### Aim of the task
Filter the records below for the word "prompting". Keep each line that has it.

### Records for this task
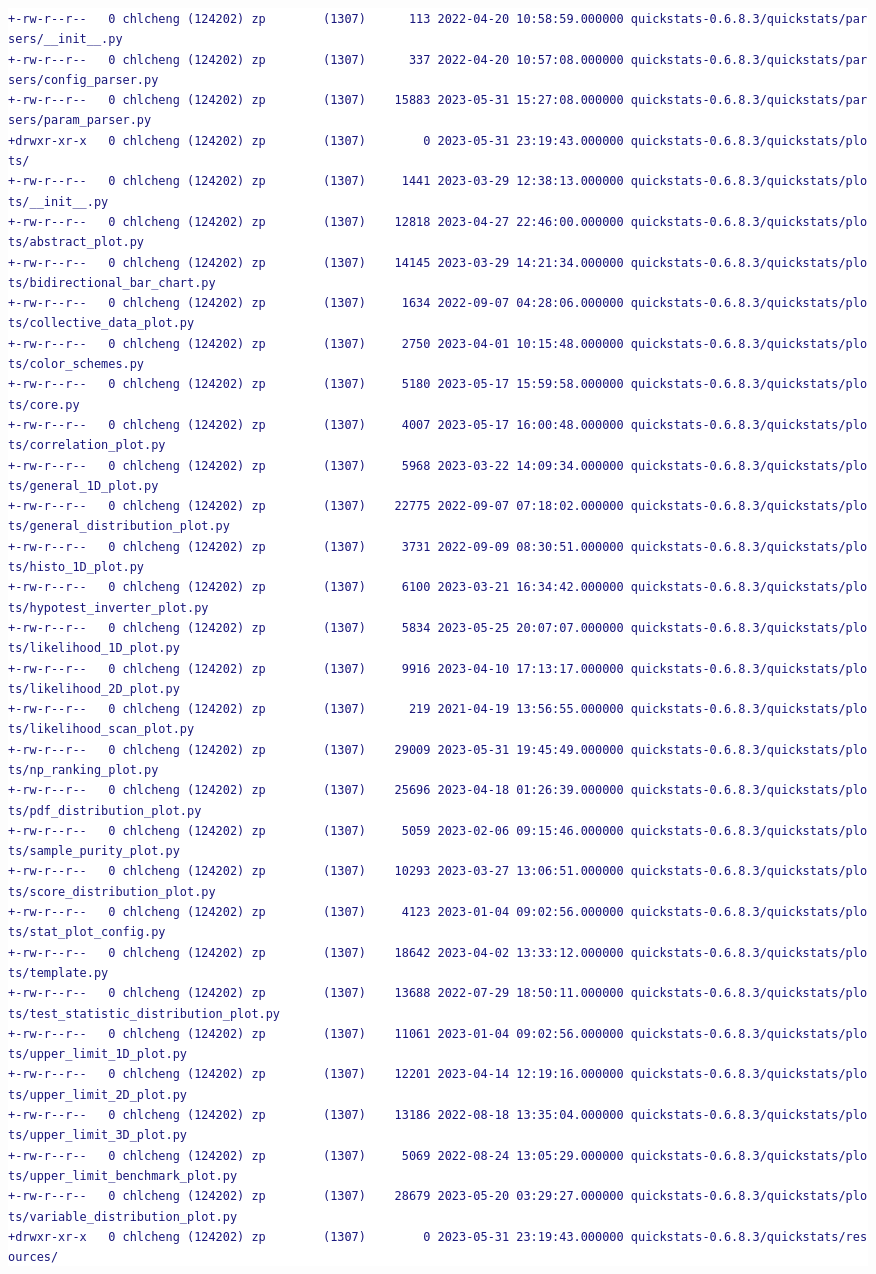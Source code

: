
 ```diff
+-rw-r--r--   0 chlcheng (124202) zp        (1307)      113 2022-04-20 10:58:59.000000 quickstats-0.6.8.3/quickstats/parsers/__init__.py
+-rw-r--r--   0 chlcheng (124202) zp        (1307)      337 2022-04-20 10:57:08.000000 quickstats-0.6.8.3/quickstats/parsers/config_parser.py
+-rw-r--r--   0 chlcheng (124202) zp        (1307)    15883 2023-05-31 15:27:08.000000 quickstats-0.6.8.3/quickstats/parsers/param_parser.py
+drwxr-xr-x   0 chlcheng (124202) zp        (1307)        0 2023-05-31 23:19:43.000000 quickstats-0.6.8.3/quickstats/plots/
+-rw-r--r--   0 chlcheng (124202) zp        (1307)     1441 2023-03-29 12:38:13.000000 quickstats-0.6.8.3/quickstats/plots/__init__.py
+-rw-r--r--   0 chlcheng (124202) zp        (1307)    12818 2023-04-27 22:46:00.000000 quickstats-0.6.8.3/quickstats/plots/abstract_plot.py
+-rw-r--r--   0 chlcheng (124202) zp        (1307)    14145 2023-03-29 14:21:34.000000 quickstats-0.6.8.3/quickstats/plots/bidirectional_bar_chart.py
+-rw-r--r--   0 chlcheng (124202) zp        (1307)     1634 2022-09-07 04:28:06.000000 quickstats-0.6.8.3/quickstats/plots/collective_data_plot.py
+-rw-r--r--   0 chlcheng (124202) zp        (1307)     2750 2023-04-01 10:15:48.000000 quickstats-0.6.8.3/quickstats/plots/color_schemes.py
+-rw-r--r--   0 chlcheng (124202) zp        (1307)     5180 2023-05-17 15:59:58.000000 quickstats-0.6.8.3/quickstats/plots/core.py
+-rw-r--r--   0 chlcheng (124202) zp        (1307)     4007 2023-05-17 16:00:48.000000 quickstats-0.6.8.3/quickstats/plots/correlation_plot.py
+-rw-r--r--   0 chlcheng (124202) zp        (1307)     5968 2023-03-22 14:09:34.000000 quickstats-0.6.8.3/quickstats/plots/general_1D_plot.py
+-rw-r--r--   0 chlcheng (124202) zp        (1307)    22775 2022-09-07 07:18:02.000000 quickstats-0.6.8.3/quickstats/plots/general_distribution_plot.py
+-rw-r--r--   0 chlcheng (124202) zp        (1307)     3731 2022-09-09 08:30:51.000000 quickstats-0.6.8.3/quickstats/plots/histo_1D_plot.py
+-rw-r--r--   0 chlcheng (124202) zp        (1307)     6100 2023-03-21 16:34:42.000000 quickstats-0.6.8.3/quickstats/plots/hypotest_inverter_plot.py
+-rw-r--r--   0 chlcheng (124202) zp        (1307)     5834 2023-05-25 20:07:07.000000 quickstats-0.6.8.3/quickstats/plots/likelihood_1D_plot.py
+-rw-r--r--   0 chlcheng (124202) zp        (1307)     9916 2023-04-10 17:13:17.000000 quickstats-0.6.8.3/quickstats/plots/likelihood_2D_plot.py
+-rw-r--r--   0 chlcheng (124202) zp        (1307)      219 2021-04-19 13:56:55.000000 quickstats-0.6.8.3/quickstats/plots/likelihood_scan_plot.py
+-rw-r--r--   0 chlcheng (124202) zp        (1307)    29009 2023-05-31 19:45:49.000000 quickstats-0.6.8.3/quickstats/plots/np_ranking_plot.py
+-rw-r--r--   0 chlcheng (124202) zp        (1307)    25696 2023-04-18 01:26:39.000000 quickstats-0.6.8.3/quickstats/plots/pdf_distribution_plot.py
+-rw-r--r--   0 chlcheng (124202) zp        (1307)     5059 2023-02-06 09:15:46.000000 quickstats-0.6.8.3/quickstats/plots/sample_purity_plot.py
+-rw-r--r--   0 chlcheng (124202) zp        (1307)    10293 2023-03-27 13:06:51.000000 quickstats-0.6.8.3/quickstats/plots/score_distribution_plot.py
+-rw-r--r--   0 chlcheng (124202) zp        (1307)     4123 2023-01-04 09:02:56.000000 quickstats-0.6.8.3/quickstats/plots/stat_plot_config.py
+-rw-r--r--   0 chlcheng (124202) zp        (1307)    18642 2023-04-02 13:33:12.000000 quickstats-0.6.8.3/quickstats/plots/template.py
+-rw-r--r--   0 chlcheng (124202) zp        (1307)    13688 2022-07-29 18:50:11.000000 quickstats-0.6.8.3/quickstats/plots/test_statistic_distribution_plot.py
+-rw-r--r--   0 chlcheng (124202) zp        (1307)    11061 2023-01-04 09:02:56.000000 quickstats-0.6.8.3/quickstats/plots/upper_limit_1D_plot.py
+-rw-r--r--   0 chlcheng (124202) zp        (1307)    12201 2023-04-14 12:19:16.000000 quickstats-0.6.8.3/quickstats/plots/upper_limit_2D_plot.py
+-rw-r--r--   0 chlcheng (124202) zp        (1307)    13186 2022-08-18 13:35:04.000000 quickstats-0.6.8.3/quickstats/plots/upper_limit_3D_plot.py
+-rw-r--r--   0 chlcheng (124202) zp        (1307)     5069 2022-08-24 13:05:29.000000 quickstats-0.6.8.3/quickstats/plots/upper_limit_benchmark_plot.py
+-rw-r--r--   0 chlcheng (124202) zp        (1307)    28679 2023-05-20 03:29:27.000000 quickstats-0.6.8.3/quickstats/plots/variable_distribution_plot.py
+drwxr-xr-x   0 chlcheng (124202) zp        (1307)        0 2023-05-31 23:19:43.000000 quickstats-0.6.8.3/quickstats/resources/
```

--

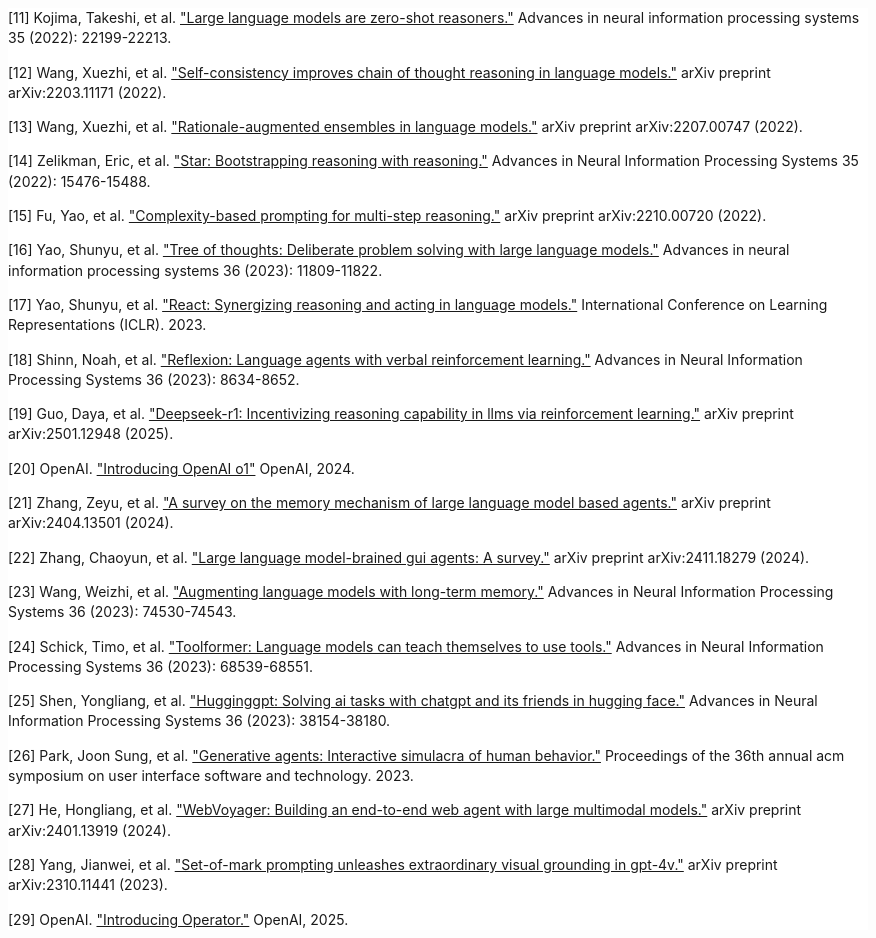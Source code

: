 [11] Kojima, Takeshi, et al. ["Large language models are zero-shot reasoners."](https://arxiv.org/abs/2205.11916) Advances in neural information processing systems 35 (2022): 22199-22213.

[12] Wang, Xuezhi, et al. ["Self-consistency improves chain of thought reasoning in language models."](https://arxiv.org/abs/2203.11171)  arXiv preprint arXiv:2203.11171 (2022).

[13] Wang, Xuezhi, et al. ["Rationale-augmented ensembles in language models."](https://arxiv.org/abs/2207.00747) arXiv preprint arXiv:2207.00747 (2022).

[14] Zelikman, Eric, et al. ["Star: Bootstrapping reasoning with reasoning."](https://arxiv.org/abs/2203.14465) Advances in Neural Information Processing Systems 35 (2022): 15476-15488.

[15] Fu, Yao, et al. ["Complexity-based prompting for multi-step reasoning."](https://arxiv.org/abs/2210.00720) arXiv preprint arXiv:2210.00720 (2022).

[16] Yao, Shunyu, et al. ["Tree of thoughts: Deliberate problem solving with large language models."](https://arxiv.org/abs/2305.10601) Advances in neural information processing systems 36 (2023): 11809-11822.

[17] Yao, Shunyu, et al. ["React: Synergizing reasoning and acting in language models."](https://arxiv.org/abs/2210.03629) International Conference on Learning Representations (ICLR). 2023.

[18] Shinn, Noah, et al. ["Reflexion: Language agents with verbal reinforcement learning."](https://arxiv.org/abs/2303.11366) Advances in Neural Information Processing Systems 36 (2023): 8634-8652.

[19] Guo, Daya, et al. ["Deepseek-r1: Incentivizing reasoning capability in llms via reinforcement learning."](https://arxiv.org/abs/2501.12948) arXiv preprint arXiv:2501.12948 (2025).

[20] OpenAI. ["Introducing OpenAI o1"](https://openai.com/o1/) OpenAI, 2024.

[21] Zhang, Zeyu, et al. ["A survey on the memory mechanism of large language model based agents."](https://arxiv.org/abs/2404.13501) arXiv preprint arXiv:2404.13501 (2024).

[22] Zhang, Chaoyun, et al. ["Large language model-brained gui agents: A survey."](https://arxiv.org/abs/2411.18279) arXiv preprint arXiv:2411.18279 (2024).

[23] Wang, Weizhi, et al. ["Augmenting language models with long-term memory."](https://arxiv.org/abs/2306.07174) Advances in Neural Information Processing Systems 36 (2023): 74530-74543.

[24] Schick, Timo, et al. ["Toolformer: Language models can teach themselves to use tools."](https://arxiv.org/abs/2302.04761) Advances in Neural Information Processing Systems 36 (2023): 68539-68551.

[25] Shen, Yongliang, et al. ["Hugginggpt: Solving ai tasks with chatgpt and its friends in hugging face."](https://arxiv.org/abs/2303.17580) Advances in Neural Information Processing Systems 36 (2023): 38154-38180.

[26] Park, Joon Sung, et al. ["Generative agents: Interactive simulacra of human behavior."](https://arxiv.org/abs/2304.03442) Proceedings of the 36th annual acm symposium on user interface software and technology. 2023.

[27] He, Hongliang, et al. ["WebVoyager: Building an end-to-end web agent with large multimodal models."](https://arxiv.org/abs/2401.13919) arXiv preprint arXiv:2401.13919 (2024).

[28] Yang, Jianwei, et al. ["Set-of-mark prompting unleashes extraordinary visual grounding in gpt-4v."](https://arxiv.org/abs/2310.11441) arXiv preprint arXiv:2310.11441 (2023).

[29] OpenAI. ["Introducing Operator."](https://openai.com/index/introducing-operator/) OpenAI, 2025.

### Result
[15] Fu, Yao, et al. ["Complexity-based prompting for multi-step reasoning."](https://arxiv.org/abs/2210.00720) arXiv preprint arXiv:2210.00720 (2022).
[28] Yang, Jianwei, et al. ["Set-of-mark prompting unleashes extraordinary visual grounding in gpt-4v."](https://arxiv.org/abs/2310.11441) arXiv preprint arXiv:2310.11441 (2023).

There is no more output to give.